**About this task**
If a line in the listing below includes the string "CLEAN", pull it out.

**Exercise data**

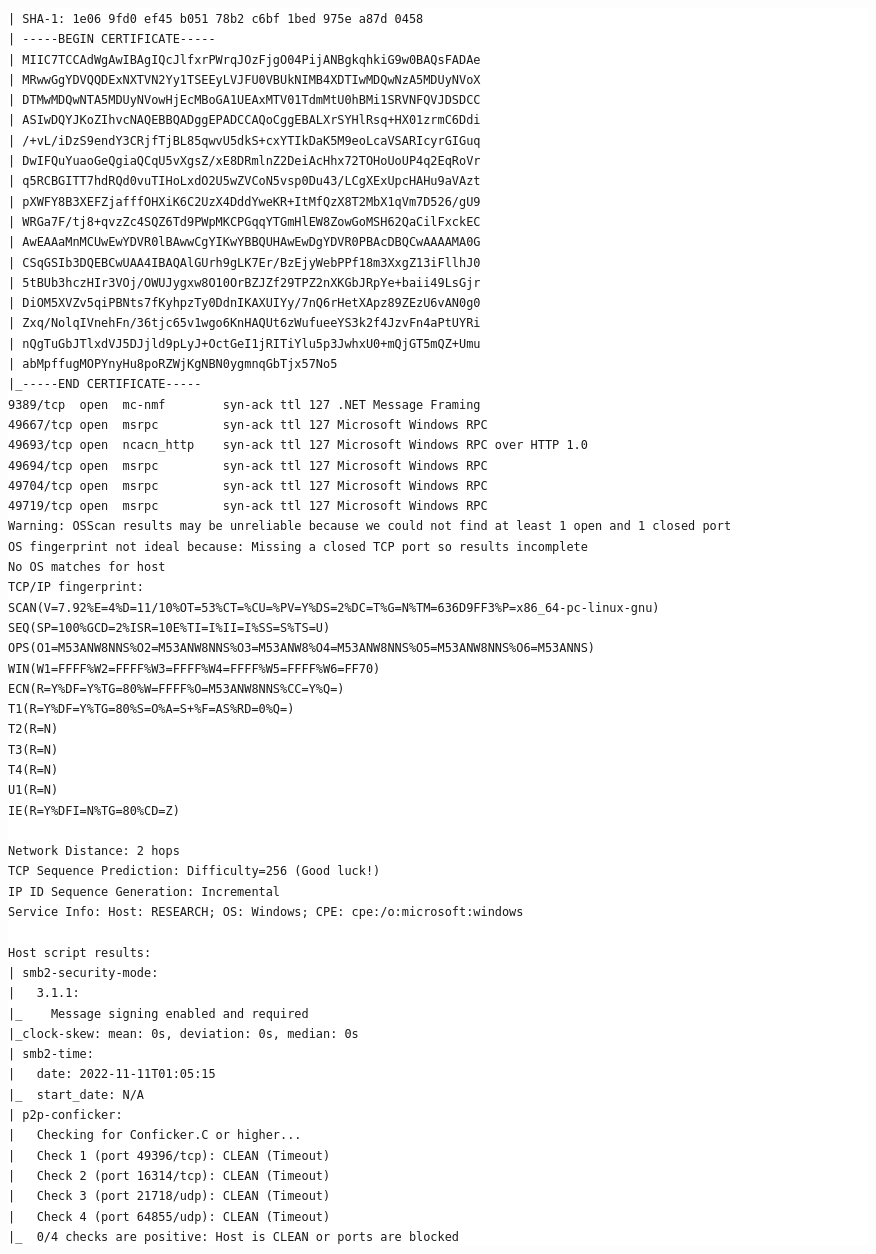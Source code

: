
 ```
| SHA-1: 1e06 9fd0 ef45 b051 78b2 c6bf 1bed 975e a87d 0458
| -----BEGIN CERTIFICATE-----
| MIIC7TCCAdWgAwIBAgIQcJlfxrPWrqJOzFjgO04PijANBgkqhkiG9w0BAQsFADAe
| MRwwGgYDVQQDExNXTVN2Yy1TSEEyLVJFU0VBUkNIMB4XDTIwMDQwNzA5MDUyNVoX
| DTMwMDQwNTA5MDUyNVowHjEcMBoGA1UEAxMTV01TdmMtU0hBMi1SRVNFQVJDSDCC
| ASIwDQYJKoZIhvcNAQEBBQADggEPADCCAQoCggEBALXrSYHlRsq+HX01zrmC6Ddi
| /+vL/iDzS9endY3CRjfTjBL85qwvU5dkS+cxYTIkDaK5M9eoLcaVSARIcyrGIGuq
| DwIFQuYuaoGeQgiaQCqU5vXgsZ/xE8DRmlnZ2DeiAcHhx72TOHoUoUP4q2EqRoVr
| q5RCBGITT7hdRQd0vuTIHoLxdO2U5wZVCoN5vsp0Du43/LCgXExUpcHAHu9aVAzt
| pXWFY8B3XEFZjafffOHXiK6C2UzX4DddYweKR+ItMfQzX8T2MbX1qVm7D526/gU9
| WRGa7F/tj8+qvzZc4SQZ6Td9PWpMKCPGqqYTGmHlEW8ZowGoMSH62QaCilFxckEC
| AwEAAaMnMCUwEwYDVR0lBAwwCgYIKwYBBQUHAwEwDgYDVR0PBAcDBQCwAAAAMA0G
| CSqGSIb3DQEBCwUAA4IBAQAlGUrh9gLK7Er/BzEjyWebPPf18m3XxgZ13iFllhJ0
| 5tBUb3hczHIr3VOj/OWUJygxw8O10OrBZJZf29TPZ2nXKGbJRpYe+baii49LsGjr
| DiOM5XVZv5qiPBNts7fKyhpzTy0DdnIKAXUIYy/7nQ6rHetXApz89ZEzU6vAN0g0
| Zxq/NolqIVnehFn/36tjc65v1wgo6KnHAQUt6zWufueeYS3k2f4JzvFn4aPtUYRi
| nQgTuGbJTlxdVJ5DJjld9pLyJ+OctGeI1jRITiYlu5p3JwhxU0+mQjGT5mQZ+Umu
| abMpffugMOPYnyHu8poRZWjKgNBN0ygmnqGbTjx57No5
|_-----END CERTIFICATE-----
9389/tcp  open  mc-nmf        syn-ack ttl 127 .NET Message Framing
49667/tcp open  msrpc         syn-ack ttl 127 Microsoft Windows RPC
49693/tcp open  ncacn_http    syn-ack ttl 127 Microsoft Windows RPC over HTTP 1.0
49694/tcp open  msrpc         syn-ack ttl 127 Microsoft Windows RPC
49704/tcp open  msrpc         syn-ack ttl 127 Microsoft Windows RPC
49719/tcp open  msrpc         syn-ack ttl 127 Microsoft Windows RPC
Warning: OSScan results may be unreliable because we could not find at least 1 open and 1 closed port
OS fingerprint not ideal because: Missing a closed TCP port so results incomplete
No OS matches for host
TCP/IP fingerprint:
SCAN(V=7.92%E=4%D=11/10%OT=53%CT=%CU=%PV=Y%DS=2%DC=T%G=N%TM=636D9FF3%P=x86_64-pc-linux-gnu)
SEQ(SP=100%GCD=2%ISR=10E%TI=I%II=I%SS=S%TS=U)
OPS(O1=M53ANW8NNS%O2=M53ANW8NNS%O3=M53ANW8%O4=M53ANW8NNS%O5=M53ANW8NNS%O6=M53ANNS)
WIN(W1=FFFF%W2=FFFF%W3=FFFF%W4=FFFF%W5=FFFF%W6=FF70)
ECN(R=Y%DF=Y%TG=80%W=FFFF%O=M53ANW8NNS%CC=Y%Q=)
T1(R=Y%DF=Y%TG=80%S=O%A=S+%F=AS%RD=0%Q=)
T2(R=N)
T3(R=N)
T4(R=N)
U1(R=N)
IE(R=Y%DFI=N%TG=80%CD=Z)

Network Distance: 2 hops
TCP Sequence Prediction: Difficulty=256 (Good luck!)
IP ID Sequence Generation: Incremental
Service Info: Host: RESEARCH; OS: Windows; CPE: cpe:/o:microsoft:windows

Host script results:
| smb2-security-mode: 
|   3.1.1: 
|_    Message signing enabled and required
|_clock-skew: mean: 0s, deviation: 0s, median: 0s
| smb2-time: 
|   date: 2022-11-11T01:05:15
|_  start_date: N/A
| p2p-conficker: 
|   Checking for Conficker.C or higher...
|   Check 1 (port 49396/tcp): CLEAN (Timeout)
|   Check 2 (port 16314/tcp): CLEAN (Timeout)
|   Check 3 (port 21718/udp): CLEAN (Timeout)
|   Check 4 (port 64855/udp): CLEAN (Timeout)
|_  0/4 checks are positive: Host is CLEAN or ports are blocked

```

**Answer box**
|   Check 1 (port 49396/tcp): CLEAN (Timeout)
|   Check 2 (port 16314/tcp): CLEAN (Timeout)
|   Check 3 (port 21718/udp): CLEAN (Timeout)
|   Check 4 (port 64855/udp): CLEAN (Timeout)
|_  0/4 checks are positive: Host is CLEAN or ports are blocked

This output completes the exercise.